MOSCOW (Reuters) - Russian Prime Minister Dmitry Medvedev hinted on Friday that former Yukos oil company chief Mikhail Khodorkovsky would not be freed under an amnesty President Vladimir Putin is preparing, and a prosecutor said the jailed tycoon could face new charges.
The head of Putin’s human rights council said this week that Khodorkovsky and two women from the punk band Pussy Riot could benefit from the amnesty marking the anniversary of the adoption of Russia’s post-Soviet constitution in 1993.
But, without naming names, Medvedev said Russia should be careful about freeing people convicted of crimes like hooliganism - the charge in the Pussy Riot case - and theft, which was the indictment against Khodorkovsky.
“Our people really are not much inclined, for example, to conduct acts of amnesty for individuals involved in violent crimes, for individuals who committed crimes against society, including hooliganism,” Medvedev said in a TV interview.
“People are not very inclined to decide to issue an amnesty for those who committed major state crimes (such as) theft,” he said. “And so the president and parliament must listen to public opinion.”
Khodorkovsky’s supporters say the former Yukos oil company chief, who was arrested in 2003, was jailed to curb a political challenge to Putin, bring his oil assets under state control and send a signal to other tycoons to toe the line.
In the eyes of Kremlin critics at home and abroad, Khodorkovsky’s jailing is one of the biggest stains on the record of Putin, who was first elected president in 2000 and has not ruled out seeking another six-year term in 2018.
He is due for release in August but some activists doubt he will walk free as long as Putin is in power. The authorities have continued to investigate his activities, prompting frequent speculation he could be hit with new charges.
Deputy Prosecutor-General Alexander Zvyagintsev issued a thinly veiled warning that could happen, saying several cases involving Khodorkovsky are being pursued and have “good prospects for going to court,” Interfax news agency reported.
Khodorkovsky was convicted in 2005 and again in 2010, prompting accusations that the government has tried him twice for the same activities. A third trial would badly damage Russia’s image unless there was iron-clad evidence of wrongdoing.
Putin has suggested Khodorkovsky has blood on his hands, referring to a murder conviction against a former Yukos security chief. Zvyagintsev gave no details about any case involving Khodorkovsky.
Khodorkovsky and the jailed women from Pussy Riot are considered political prisoners by Kremlin opponents, but Medvedev said that there are no political prisoners in Russia. Putin has repeatedly said the same thing.
Pussy Riot’s Nadezhda Tolokonnikova and Maria Alyokhina are serving two-year sentences for a “punk prayer” protest against Putin in Russia’s main cathedral that infuriated the Russian Orthodox Church and offended many believers. They are due for release in March.

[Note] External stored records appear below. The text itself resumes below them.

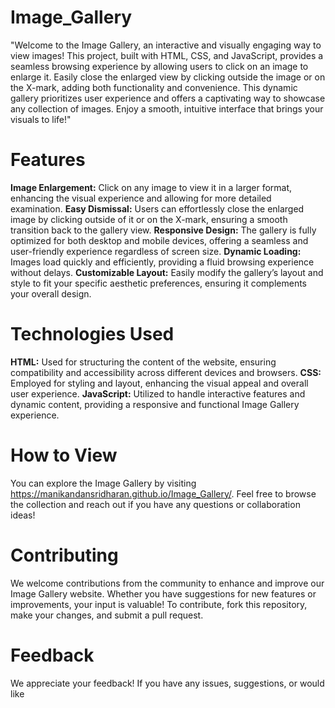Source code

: # Image_Gallery
"Welcome to the Image Gallery, an interactive and visually engaging way to view images! This project, built with HTML, CSS, and JavaScript, provides a seamless browsing experience by allowing users to click on an image to enlarge it. Easily close the enlarged view by clicking outside the image or on the X-mark, adding both functionality and convenience. This dynamic gallery prioritizes user experience and offers a captivating way to showcase any collection of images. Enjoy a smooth, intuitive interface that brings your visuals to life!"

# Features
**Image Enlargement:** Click on any image to view it in a larger format, enhancing the visual experience and allowing for more detailed examination.
**Easy Dismissal:** Users can effortlessly close the enlarged image by clicking outside of it or on the X-mark, ensuring a smooth transition back to the gallery view.
**Responsive Design:** The gallery is fully optimized for both desktop and mobile devices, offering a seamless and user-friendly experience regardless of screen size.
**Dynamic Loading:** Images load quickly and efficiently, providing a fluid browsing experience without delays.
**Customizable Layout:** Easily modify the gallery’s layout and style to fit your specific aesthetic preferences, ensuring it complements your overall design.

# Technologies Used
**HTML:** Used for structuring the content of the website, ensuring compatibility and accessibility across different devices and browsers.
**CSS:** Employed for styling and layout, enhancing the visual appeal and overall user experience.
**JavaScript:** Utilized to handle interactive features and dynamic content, providing a responsive and functional Image Gallery experience.

# How to View
You can explore the  Image Gallery by visiting  https://manikandansridharan.github.io/Image_Gallery/. Feel free to browse the collection and reach out if you have any questions or collaboration ideas!

# Contributing
We welcome contributions from the community to enhance and improve our Image Gallery website. Whether you have suggestions for new features or improvements, your input is valuable! To contribute, fork this repository, make your changes, and submit a pull request.

# Feedback
We appreciate your feedback! If you have any issues, suggestions, or would like 
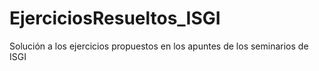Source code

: # EjerciciosResueltos_ISGI
Solución a los ejercicios propuestos en los apuntes de los seminarios de ISGI
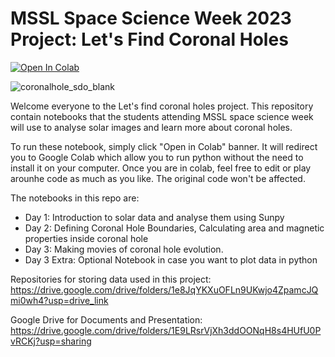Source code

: # MSSL Space Science Week 2023 Project: Let's Find Coronal Holes
[![Open In Colab](https://colab.research.google.com/assets/colab-badge.svg)](https://colab.research.google.com/github/nawinnova/WEW2023Proj_LetsfindCH)

![coronalhole_sdo_blank](https://user-images.githubusercontent.com/40351889/176911257-04f4f9c0-c8d2-4642-8757-b587f6410b10.jpg)

Welcome everyone to the Let's find coronal holes project. This repository contain notebooks that the students attending MSSL space science week will use to analyse solar images and learn more about coronal holes.  

To run these notebook, simply click "Open in Colab" banner. It will redirect you to Google Colab which allow you to run python without the need to install it on your computer. Once you are in colab, feel free to edit or play arounhe code as much as you like. The original code won't be affected.

The notebooks in this repo are:
- Day 1: Introduction to solar data and analyse them using Sunpy
- Day 2: Defining Coronal Hole Boundaries, Calculating area and magnetic properties inside coronal hole
- Day 3: Making movies of coronal hole evolution.
- Day 3 Extra: Optional Notebook in case you want to plot data in python

Repositories for storing data used in this project: https://drive.google.com/drive/folders/1e8JqYKXuOFLn9UKwjo4ZpamcJQmi0wh4?usp=drive_link

Google Drive for Documents and Presentation: https://drive.google.com/drive/folders/1E9LRsrVjXh3ddOONqH8s4HUfU0PvRCKj?usp=sharing
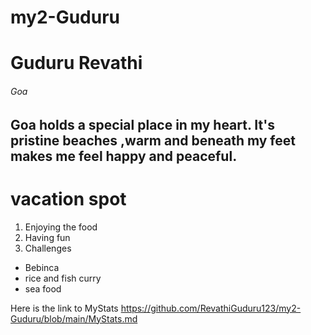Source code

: # my2-Guduru
# Guduru Revathi
###### Goa
Goa holds a **special place in my heart**. It's **pristine beaches** ,warm and beneath my feet makes me feel happy and peaceful.
-----
# vacation spot
1. Enjoying the food
2. Having fun 
3. Challenges

* Bebinca
* rice and fish curry
* sea food 

Here is the link to MyStats
https://github.com/RevathiGuduru123/my2-Guduru/blob/main/MyStats.md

Western governments have called the punishment excessive and government opponents saw their trial as part of a clampdown on dissent during Putin’s third presidential term, which he began in May 2012.
While Medvedev suggested Russians convicted of hooliganism should not expect to be freed in an amnesty, both Tolokonnikova and Alyokhina have young children, which officials have suggested could be a factor in the decision.
Also charged with hooliganism are 28 Greenpeace activists and two journalists arrested for a protest against Arctic oil drilling, after some tried to scale Russia’s first offshore oil platform in the region in September.
All 30, citizens of 18 countries, are out on bail but remain in Russia. They face up to seven years in prison if convicted.